Looking at the data per anime in a whole graph reveals how difficult it is to analyze some values individually per anime. So it is time to look at these values in some kind of aggregate. Since genre is the focus of this tutorial, the below code is to make a new dataframe that contains the different genre as rows, and as columns the years that the anime table span. This is a nicer way to group the values per genre than some awkward group by and list of all the genre columns. The resulting dataframe helps view and understand the data better, at least the growth of each genre per year. I learned the method below to unpack from column values that have the shape of a list of strings, in this kaggle tutorial, by Kevin Mario Gerard, of analysis on a movie dataset. This method is used throughout the tutorial. Furthermore, the resulting dataframe helps view and understand the data better, at least the growth of each genre per year.

#getting min and max year values, t define column values
min_year = animedf['aired_from_year'].min()
max_year = animedf['aired_from_year'].max()

#define data frame with range of years as column values and genres as rows
anime_genredf = pd.DataFrame(index = genres, columns = range(min_year, max_year + 1))

#filling the data frame with zeros
anime_genredf = anime_genredf.fillna(value = 0)

#getting an array of the years of individual animes
year = np.array(animedf['aired_from_year'])
y = 0

#dictionary to collect number of different genres in total
genre_count = {}

#for loop to iterate through the list of genres per anime
for g in anime_genres_set:
    
    #split the anime's genre into a list
    split_genre = list(map(str, g.split(', ')))
    
    #iterate through the genres's of the anime
    for gs in split_genre:
        
        #add count for that genre in that year in the dataframe
        anime_genredf.loc[gs, year[y]] = anime_genredf.loc[gs, year[y]] + 1
        
        #count the dictionary
        if gs in genre_count:
            genre_count[gs] = genre_count[gs] + 1
        else:
             genre_count[gs] = 1
    y+=1
anime_genredf

Above is printed the resulting data frame. As one can see, only a few genres appear in the earlier years, whereas every genre has nonzero values in the latter ones. This clearly shows change, growth, and evolution of the storytelling medium.

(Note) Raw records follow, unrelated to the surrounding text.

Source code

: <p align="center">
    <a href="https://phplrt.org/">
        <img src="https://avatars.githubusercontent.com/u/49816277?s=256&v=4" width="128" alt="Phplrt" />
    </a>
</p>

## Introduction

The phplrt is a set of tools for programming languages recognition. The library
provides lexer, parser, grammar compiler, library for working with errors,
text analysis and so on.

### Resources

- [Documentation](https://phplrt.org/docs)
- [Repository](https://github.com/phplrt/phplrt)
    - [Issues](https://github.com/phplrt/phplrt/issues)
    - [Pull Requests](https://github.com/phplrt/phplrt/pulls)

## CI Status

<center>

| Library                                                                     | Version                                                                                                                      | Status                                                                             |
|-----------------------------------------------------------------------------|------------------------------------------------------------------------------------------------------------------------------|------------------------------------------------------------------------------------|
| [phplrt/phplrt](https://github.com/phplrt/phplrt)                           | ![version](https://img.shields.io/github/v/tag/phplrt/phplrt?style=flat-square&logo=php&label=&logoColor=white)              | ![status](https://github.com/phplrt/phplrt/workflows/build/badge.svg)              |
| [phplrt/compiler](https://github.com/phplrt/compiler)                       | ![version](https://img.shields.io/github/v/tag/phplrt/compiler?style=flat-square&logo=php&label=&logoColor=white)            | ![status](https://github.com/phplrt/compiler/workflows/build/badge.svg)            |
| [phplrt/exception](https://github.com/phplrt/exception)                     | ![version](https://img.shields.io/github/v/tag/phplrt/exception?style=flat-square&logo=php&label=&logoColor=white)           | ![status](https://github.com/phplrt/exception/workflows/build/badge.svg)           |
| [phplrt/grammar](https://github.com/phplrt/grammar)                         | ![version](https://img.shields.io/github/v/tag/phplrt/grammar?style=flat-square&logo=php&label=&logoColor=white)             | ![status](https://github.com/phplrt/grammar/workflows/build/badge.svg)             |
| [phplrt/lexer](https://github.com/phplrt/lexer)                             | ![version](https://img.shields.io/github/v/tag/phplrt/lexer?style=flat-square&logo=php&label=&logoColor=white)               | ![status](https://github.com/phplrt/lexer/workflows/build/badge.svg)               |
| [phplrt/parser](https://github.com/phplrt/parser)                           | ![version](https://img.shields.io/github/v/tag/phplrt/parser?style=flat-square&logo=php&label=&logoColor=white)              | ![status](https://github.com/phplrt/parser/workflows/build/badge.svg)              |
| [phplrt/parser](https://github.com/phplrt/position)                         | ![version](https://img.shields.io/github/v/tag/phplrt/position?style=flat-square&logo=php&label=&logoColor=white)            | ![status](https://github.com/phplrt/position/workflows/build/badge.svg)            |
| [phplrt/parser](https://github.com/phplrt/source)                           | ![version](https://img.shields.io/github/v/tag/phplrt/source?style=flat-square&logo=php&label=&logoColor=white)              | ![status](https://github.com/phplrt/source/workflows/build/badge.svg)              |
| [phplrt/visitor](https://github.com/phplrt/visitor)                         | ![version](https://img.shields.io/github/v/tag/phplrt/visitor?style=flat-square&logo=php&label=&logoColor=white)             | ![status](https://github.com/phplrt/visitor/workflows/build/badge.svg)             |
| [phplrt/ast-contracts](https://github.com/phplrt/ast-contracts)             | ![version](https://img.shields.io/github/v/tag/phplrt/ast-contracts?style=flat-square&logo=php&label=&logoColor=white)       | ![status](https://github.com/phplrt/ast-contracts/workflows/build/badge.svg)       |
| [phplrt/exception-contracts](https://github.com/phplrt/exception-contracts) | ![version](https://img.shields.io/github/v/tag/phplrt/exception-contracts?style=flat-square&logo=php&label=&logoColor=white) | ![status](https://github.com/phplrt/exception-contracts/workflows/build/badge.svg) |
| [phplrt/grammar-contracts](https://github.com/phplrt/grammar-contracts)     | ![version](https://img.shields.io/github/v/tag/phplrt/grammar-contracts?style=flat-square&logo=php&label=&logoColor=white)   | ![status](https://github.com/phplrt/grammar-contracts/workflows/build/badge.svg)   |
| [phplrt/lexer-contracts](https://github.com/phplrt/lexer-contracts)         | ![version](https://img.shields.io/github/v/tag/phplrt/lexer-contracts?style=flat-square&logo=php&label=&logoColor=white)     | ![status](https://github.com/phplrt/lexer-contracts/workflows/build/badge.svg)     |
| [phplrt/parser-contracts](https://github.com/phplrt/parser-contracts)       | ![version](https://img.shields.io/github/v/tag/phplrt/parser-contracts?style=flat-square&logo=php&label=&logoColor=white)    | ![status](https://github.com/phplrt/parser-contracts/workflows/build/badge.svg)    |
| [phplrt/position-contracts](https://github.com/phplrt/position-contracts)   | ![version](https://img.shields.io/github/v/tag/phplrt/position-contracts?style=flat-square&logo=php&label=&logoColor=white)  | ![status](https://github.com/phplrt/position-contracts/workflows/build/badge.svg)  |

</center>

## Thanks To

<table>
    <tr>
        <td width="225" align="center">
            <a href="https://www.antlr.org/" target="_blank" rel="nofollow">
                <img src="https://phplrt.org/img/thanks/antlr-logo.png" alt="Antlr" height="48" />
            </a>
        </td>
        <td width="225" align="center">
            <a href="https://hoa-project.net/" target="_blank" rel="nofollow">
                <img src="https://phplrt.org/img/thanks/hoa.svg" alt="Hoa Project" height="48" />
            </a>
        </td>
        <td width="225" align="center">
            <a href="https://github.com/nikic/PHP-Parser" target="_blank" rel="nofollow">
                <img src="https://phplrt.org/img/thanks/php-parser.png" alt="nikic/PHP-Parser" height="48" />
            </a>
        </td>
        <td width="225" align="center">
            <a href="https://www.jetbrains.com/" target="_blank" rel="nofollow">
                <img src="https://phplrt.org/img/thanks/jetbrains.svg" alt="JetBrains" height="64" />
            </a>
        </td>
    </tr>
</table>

To get a further feeling and understand of this newly found format lets make some graphs. First, we are going to look at the number/frequency of animes per genres. Below you'll find the code to get the data dictionary containing the total number animes per genre, that was collected during the formation of the years per genre dataframe, in a proper format for graphing, in this case, a pandas series object. They are sorted to better understand the graphs, in particular, the pie chart that is also generated by the rest of the code in the cell.

#making series object conting the number of animes per series in the data
gens = pd.Series(genre_count)

#soerting the data
gens = gens.sort_values(ascending = False)

#plotting of pie chart per genre
label = list(map(str, gens.keys()))
plt.figure(figsize = (10, 10))
plt.pie(gens, labels = label, autopct = '%1.1f%%')
plt.show()

From the pizza above clearly, the comedy and action slices are the only decent ones. One might say that the most popular ones are similar to most of the genres in live-action or animations from the "west." But then on the seventh position a Japaneese only genre appears, Shounen which basically means for young males. Those tend to be the most known anime, at least in the "west," for example, Dragon Ball Z or Naruto. Then from the 12th position appears other Japanese specific genres such as Mecha, robots; ecchi, sex appeal; seinen, young adult men; Shoujo, teenage females. To further examine this data below, there's a bar graph of this same data.

plt.figure(figsize = (15,5))
gens.plot(kind = 'bar')

<matplotlib.axes._subplots.AxesSubplot at 0x2444024c2e8>

The bar graph represents the frequency of each genre of the animes collected. This shows Comedy and action at the pop, prevalence of usual genres on top, then Japanese specific with low values, which was also shown on the percentages in the pie chart above. But this makes sense, a sub medium that comes from the medium of storytelling will have its basis on the general ones of the supra medium, and then develop its owns.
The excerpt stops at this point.